*EXERCISE DESCRIPTION*:
Looking at the data, count the lines where the word "Dollar" occurs and answer with only the number.

*DATASET EXTRACT*:
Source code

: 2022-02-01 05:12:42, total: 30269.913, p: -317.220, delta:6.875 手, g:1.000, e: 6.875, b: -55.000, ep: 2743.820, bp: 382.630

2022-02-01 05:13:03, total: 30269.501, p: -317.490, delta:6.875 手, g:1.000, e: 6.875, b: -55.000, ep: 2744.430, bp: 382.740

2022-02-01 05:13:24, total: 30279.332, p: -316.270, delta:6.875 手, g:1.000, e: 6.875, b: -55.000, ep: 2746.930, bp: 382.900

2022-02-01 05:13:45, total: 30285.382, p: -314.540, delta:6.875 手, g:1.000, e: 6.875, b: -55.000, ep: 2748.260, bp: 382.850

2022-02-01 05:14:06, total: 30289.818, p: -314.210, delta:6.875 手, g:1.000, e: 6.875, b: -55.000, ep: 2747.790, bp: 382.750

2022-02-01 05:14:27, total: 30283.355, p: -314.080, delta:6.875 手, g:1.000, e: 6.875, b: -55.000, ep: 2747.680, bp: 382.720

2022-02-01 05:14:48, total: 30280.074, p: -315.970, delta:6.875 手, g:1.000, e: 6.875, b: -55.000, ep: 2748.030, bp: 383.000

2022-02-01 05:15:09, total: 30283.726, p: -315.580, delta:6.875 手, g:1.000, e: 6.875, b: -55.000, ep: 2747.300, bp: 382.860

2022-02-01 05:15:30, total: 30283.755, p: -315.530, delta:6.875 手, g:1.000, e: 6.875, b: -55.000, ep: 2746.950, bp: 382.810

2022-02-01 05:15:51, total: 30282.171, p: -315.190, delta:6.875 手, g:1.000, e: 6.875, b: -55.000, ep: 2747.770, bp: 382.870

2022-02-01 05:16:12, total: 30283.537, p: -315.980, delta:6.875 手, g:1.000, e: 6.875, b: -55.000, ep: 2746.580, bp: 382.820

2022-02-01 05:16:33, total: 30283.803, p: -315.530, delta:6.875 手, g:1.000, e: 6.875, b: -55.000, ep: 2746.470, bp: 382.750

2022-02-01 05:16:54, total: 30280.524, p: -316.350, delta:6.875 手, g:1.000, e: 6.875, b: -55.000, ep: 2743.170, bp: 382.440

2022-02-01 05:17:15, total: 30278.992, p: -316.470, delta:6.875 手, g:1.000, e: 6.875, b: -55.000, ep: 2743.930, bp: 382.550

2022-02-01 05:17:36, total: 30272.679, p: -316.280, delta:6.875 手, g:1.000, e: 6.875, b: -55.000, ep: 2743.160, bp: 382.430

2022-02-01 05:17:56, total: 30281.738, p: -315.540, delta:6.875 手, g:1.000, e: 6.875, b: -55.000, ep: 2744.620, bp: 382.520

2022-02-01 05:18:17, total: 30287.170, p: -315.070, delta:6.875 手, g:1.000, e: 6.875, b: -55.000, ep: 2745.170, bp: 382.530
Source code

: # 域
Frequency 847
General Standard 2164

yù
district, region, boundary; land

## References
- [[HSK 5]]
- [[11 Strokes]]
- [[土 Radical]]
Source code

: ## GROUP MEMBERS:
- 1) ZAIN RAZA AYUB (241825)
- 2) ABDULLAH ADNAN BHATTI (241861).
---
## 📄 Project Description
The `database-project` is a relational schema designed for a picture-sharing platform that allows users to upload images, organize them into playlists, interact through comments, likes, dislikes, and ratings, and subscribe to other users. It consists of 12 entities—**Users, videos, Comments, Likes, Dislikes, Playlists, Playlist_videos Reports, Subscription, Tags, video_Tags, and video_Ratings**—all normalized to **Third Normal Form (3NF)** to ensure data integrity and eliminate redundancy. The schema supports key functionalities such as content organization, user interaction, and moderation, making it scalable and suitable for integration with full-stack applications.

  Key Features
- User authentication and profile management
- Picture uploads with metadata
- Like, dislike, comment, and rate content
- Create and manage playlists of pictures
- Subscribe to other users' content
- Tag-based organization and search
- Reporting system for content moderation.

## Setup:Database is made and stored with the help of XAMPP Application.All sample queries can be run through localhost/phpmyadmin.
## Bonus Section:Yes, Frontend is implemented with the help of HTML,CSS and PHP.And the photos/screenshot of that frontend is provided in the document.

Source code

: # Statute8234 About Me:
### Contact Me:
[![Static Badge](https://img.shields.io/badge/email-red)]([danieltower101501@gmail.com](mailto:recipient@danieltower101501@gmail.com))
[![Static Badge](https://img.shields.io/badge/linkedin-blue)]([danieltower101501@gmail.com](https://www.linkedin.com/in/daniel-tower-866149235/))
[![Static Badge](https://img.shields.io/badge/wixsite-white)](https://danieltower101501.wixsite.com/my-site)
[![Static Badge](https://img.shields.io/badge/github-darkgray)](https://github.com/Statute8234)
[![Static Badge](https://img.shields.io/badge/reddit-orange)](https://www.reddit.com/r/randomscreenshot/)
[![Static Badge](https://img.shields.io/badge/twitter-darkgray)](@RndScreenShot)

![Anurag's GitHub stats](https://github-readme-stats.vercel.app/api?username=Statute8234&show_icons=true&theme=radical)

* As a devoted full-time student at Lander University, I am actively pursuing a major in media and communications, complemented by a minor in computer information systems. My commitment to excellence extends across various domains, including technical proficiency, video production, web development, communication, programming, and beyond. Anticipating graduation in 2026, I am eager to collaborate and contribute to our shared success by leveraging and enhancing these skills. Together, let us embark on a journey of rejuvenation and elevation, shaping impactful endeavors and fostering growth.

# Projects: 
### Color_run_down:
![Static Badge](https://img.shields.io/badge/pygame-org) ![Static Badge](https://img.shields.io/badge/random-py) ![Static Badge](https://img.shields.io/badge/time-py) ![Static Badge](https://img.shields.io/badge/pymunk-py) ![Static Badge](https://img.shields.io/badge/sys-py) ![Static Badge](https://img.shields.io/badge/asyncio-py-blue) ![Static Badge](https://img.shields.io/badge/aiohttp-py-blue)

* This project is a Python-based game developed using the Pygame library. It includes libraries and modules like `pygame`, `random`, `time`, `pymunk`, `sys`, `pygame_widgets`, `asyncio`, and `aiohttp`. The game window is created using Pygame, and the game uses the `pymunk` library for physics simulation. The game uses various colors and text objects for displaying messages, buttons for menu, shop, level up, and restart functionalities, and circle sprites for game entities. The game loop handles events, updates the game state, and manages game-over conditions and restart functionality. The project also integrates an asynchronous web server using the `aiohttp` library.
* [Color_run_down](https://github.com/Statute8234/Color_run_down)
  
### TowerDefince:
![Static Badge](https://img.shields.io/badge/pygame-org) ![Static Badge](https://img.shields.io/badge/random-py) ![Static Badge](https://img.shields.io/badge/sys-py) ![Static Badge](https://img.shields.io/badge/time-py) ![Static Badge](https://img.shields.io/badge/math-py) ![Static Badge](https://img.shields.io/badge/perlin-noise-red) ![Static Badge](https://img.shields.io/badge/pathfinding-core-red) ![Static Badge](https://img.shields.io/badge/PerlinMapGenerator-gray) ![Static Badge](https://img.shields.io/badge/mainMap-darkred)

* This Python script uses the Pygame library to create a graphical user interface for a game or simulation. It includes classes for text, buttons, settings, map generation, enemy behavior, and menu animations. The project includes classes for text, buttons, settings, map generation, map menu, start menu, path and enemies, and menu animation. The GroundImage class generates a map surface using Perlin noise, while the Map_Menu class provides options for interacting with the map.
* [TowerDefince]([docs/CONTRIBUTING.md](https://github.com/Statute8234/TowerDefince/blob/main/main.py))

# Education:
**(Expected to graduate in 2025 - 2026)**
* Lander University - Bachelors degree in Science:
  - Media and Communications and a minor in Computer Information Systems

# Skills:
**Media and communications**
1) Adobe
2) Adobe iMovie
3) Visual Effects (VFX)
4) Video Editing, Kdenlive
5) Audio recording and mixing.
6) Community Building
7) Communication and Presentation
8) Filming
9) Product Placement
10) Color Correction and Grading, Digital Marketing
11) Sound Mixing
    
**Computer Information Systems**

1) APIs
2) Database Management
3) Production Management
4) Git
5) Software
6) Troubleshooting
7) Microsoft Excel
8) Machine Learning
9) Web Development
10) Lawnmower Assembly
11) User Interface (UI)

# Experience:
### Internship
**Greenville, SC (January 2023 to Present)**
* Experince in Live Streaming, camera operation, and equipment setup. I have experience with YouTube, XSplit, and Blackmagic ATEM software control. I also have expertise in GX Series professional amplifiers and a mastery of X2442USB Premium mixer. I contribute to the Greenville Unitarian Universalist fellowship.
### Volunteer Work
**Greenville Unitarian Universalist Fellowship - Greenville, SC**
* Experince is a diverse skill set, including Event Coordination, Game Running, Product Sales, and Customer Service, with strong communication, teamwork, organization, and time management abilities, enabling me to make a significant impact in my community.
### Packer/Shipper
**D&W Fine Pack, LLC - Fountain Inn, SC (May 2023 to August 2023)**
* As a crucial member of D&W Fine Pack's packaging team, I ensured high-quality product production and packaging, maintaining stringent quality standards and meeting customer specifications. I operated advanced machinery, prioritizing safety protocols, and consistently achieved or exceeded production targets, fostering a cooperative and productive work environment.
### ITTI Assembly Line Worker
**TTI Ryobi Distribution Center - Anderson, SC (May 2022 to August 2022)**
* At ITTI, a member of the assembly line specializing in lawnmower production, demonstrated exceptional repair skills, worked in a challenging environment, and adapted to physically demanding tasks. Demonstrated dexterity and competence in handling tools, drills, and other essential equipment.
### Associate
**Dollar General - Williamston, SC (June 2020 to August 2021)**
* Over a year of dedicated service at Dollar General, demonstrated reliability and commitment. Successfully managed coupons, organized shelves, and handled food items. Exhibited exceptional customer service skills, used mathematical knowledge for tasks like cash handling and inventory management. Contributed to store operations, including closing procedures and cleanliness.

*TASK RESPONSE*:
2